ACTION ITEM
Could you write out all the records once more, exactly?

----- EXTRACTED RECORDS -----

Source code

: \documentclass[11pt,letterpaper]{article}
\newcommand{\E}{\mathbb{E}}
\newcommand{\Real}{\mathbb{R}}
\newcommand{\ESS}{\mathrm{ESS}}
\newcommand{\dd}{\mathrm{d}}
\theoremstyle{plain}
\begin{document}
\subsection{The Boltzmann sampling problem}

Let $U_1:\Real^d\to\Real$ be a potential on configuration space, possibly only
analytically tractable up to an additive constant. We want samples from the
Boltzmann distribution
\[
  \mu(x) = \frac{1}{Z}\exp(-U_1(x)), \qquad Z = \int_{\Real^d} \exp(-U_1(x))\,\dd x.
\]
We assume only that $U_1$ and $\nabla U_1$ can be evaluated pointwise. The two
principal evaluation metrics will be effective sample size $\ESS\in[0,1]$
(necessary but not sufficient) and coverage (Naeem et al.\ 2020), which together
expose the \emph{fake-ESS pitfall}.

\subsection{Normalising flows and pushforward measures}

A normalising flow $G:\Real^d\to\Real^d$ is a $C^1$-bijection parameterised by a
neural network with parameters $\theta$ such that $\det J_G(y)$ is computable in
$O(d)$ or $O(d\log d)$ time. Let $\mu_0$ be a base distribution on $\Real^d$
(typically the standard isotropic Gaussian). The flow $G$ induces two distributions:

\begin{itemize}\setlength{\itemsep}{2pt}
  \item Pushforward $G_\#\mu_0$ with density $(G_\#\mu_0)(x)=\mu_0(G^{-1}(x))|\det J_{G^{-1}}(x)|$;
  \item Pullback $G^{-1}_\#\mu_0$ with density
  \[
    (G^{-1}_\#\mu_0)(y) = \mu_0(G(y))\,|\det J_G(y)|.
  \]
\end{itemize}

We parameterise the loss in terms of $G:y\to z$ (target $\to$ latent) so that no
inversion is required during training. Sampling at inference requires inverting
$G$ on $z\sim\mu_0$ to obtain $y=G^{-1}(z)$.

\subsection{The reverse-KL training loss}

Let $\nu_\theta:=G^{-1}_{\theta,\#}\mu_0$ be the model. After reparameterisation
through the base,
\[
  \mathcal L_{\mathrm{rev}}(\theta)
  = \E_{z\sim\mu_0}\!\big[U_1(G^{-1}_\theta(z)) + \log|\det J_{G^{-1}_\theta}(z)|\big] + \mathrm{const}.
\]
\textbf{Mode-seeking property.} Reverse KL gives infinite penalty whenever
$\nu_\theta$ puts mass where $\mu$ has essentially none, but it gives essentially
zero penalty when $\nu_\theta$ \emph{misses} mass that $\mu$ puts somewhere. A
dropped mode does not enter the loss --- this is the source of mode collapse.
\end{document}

-----

OUTPUT BELOW
Source code

: \documentclass[11pt,letterpaper]{article}
\newcommand{\E}{\mathbb{E}}
\newcommand{\Real}{\mathbb{R}}
\newcommand{\ESS}{\mathrm{ESS}}
\newcommand{\dd}{\mathrm{d}}
\theoremstyle{plain}
\begin{document}
\subsection{The Boltzmann sampling problem}

Let $U_1:\Real^d\to\Real$ be a potential on configuration space, possibly only
analytically tractable up to an additive constant. We want samples from the
Boltzmann distribution
\[
  \mu(x) = \frac{1}{Z}\exp(-U_1(x)), \qquad Z = \int_{\Real^d} \exp(-U_1(x))\,\dd x.
\]
We assume only that $U_1$ and $\nabla U_1$ can be evaluated pointwise. The two
principal evaluation metrics will be effective sample size $\ESS\in[0,1]$
(necessary but not sufficient) and coverage (Naeem et al.\ 2020), which together
expose the \emph{fake-ESS pitfall}.

\subsection{Normalising flows and pushforward measures}

A normalising flow $G:\Real^d\to\Real^d$ is a $C^1$-bijection parameterised by a
neural network with parameters $\theta$ such that $\det J_G(y)$ is computable in
$O(d)$ or $O(d\log d)$ time. Let $\mu_0$ be a base distribution on $\Real^d$
(typically the standard isotropic Gaussian). The flow $G$ induces two distributions:

\begin{itemize}\setlength{\itemsep}{2pt}
  \item Pushforward $G_\#\mu_0$ with density $(G_\#\mu_0)(x)=\mu_0(G^{-1}(x))|\det J_{G^{-1}}(x)|$;
  \item Pullback $G^{-1}_\#\mu_0$ with density
  \[
    (G^{-1}_\#\mu_0)(y) = \mu_0(G(y))\,|\det J_G(y)|.
  \]
\end{itemize}

We parameterise the loss in terms of $G:y\to z$ (target $\to$ latent) so that no
inversion is required during training. Sampling at inference requires inverting
$G$ on $z\sim\mu_0$ to obtain $y=G^{-1}(z)$.

\subsection{The reverse-KL training loss}

Let $\nu_\theta:=G^{-1}_{\theta,\#}\mu_0$ be the model. After reparameterisation
through the base,
\[
  \mathcal L_{\mathrm{rev}}(\theta)
  = \E_{z\sim\mu_0}\!\big[U_1(G^{-1}_\theta(z)) + \log|\det J_{G^{-1}_\theta}(z)|\big] + \mathrm{const}.
\]
\textbf{Mode-seeking property.} Reverse KL gives infinite penalty whenever
$\nu_\theta$ puts mass where $\mu$ has essentially none, but it gives essentially
zero penalty when $\nu_\theta$ \emph{misses} mass that $\mu$ puts somewhere. A
dropped mode does not enter the loss --- this is the source of mode collapse.
\end{document}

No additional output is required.